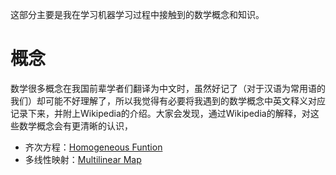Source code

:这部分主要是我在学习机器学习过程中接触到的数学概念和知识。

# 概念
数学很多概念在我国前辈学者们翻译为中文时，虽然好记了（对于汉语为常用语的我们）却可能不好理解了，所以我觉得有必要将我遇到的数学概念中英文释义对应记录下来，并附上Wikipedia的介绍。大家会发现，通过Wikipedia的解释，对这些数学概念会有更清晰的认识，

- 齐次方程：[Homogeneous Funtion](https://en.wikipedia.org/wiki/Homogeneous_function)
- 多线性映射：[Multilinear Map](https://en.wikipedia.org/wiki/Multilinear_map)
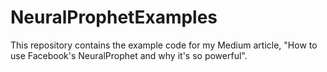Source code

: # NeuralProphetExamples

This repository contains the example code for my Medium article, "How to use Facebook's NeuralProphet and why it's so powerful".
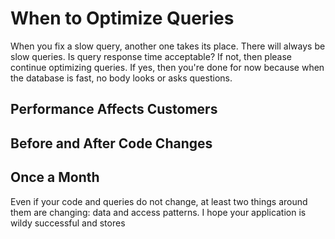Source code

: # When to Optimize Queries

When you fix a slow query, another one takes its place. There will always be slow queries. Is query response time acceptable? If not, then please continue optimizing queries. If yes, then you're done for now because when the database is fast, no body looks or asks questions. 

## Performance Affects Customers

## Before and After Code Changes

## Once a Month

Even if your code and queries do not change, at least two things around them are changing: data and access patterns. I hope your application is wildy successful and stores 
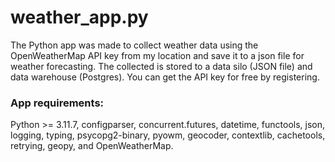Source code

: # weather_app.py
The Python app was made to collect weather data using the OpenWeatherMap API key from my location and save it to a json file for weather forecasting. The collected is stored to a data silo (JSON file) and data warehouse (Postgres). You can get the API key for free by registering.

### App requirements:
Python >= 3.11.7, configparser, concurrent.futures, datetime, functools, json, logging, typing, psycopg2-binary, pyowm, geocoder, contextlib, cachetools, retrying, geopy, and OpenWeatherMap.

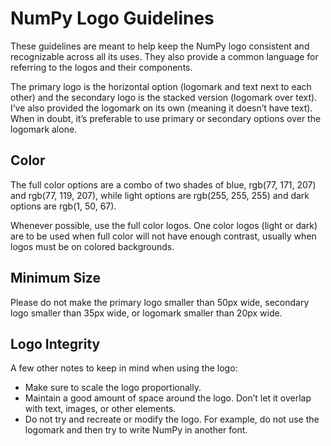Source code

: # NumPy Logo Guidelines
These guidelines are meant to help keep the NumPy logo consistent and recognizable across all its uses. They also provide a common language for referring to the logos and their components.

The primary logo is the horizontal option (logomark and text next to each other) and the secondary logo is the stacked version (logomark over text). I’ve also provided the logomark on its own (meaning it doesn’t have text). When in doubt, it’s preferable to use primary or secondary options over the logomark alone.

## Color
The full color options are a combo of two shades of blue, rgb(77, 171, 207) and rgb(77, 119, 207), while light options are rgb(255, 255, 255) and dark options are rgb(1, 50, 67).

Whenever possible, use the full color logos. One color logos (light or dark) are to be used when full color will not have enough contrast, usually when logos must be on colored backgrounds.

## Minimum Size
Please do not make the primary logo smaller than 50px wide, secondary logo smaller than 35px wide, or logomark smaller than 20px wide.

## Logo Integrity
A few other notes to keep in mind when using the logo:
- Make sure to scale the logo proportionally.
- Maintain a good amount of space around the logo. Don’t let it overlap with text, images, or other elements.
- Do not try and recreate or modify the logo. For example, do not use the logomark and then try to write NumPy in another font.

=====

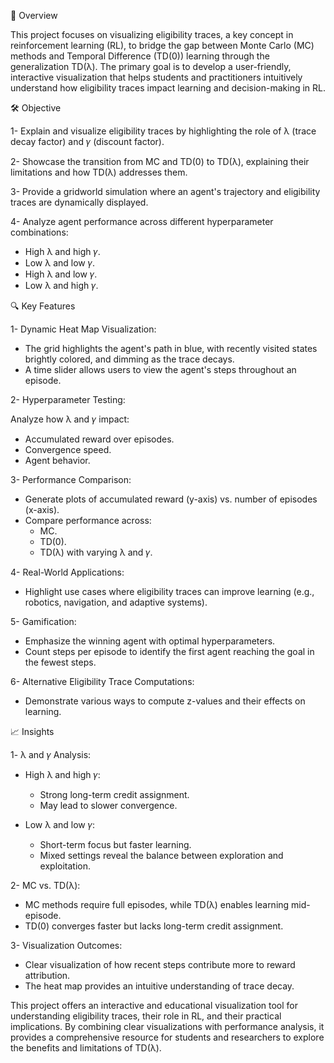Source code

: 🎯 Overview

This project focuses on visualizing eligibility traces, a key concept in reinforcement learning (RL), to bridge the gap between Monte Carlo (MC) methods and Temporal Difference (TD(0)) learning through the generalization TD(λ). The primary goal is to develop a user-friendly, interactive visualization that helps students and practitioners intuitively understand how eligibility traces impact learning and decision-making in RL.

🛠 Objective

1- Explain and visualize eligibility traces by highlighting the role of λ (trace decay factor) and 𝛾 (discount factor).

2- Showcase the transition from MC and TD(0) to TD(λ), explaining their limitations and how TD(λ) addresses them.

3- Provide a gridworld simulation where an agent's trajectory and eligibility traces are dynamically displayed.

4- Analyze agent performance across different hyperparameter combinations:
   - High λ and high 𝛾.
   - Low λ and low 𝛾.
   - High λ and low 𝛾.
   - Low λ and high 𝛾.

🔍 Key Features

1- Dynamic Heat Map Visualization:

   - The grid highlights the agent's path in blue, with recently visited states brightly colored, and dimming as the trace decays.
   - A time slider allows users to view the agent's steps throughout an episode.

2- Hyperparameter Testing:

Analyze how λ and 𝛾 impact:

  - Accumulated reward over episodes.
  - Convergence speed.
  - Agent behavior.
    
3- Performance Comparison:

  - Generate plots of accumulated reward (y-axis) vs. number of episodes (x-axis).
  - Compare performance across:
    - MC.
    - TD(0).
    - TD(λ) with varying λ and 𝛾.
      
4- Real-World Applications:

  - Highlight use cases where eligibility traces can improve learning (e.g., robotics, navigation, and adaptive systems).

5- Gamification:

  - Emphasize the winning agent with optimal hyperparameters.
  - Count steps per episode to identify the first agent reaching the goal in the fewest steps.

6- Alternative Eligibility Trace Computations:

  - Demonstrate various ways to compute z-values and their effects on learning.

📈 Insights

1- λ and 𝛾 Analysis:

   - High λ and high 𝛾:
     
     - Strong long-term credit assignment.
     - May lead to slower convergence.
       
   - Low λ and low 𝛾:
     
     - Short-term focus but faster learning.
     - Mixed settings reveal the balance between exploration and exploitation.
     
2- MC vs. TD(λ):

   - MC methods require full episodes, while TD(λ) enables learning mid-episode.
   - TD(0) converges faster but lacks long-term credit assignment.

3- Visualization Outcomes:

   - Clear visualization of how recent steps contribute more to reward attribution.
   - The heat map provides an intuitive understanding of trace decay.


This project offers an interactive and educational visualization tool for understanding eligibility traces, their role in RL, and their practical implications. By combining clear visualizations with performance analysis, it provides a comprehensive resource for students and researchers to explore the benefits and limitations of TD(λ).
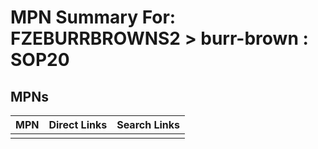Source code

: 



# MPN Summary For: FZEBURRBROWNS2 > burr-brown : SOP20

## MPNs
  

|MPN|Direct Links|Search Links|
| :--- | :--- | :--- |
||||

=====

- [Task description]: For the material above, give again only the lines starting at the line that contains "## Performance Affects Customers" and ending at the line that contains "NumPy Logo Guidelines". Pictures do not belong in the copy.

- [Task response]:
## Performance Affects Customers

## Before and After Code Changes

## Once a Month

Even if your code and queries do not change, at least two things around them are changing: data and access patterns. I hope your application is wildy successful and stores 
Source code

: # weather_app.py
The Python app was made to collect weather data using the OpenWeatherMap API key from my location and save it to a json file for weather forecasting. The collected is stored to a data silo (JSON file) and data warehouse (Postgres). You can get the API key for free by registering.

### App requirements:
Python >= 3.11.7, configparser, concurrent.futures, datetime, functools, json, logging, typing, psycopg2-binary, pyowm, geocoder, contextlib, cachetools, retrying, geopy, and OpenWeatherMap.

Source code

: # NumPy Logo Guidelines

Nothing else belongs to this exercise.